> **WHAT TO PRODUCE**
Within the records below, reproduce without change the lines from the line that has "are extracted to" through the line that has "utilizing the named", and only those.

> **DATASET**
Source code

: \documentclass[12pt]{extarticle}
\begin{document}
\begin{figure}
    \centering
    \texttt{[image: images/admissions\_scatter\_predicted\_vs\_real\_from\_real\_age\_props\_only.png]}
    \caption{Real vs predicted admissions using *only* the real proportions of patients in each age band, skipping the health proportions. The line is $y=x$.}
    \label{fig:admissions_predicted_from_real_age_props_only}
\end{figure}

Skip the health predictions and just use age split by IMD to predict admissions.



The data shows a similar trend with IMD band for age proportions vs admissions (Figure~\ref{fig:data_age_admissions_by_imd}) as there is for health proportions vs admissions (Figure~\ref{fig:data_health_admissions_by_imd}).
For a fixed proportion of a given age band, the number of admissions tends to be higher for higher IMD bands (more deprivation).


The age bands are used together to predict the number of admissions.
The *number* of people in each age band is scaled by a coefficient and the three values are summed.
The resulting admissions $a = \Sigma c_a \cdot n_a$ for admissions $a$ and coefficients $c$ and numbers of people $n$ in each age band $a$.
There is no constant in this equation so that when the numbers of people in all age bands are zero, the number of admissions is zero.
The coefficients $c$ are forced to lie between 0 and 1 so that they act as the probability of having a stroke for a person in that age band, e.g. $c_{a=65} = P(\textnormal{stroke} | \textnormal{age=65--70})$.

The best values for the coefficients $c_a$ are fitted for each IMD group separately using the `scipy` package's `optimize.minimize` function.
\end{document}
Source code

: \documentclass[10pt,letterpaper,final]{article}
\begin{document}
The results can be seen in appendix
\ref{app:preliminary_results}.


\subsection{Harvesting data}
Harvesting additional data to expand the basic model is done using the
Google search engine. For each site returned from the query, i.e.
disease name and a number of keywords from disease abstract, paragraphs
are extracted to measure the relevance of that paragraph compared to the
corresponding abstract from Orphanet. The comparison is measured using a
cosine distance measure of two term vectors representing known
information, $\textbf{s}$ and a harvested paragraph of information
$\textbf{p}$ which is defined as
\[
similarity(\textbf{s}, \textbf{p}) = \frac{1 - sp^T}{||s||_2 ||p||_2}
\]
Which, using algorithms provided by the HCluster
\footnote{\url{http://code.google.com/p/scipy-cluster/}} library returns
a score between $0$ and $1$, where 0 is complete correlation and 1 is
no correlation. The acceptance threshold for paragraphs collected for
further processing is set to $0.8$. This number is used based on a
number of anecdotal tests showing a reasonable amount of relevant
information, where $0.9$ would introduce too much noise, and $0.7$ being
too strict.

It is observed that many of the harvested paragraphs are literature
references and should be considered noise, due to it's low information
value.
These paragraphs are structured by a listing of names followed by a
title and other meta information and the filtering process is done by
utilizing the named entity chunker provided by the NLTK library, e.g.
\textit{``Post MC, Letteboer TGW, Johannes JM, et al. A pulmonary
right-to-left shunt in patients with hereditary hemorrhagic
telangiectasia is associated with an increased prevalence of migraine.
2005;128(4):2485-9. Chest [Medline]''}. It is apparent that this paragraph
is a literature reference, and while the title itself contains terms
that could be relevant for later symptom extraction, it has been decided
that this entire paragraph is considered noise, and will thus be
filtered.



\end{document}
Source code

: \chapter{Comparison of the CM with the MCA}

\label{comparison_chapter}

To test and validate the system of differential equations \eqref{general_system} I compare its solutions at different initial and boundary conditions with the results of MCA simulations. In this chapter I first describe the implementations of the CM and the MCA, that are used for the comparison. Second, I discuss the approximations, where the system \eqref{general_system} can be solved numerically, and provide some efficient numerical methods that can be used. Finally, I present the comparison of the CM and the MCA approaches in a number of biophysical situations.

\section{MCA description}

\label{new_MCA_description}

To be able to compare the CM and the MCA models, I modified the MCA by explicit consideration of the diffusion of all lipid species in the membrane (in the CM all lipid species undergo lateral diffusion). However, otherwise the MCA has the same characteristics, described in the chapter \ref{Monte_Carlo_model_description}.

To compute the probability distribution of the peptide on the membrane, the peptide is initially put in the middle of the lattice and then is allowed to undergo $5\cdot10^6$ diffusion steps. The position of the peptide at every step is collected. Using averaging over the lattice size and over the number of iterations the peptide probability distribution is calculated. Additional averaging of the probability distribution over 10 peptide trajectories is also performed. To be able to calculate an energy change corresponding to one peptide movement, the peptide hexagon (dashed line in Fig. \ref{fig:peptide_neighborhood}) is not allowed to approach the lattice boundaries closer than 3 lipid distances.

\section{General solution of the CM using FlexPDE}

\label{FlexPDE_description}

> **SOLUTION**
are extracted to measure the relevance of that paragraph compared to the
corresponding abstract from Orphanet. The comparison is measured using a
cosine distance measure of two term vectors representing known
information, $\textbf{s}$ and a harvested paragraph of information
$\textbf{p}$ which is defined as
\[
similarity(\textbf{s}, \textbf{p}) = \frac{1 - sp^T}{||s||_2 ||p||_2}
\]
Which, using algorithms provided by the HCluster
\footnote{\url{http://code.google.com/p/scipy-cluster/}} library returns
a score between $0$ and $1$, where 0 is complete correlation and 1 is
no correlation. The acceptance threshold for paragraphs collected for
further processing is set to $0.8$. This number is used based on a
number of anecdotal tests showing a reasonable amount of relevant
information, where $0.9$ would introduce too much noise, and $0.7$ being
too strict.

It is observed that many of the harvested paragraphs are literature
references and should be considered noise, due to it's low information
value.
These paragraphs are structured by a listing of names followed by a
title and other meta information and the filtering process is done by
utilizing the named entity chunker provided by the NLTK library, e.g.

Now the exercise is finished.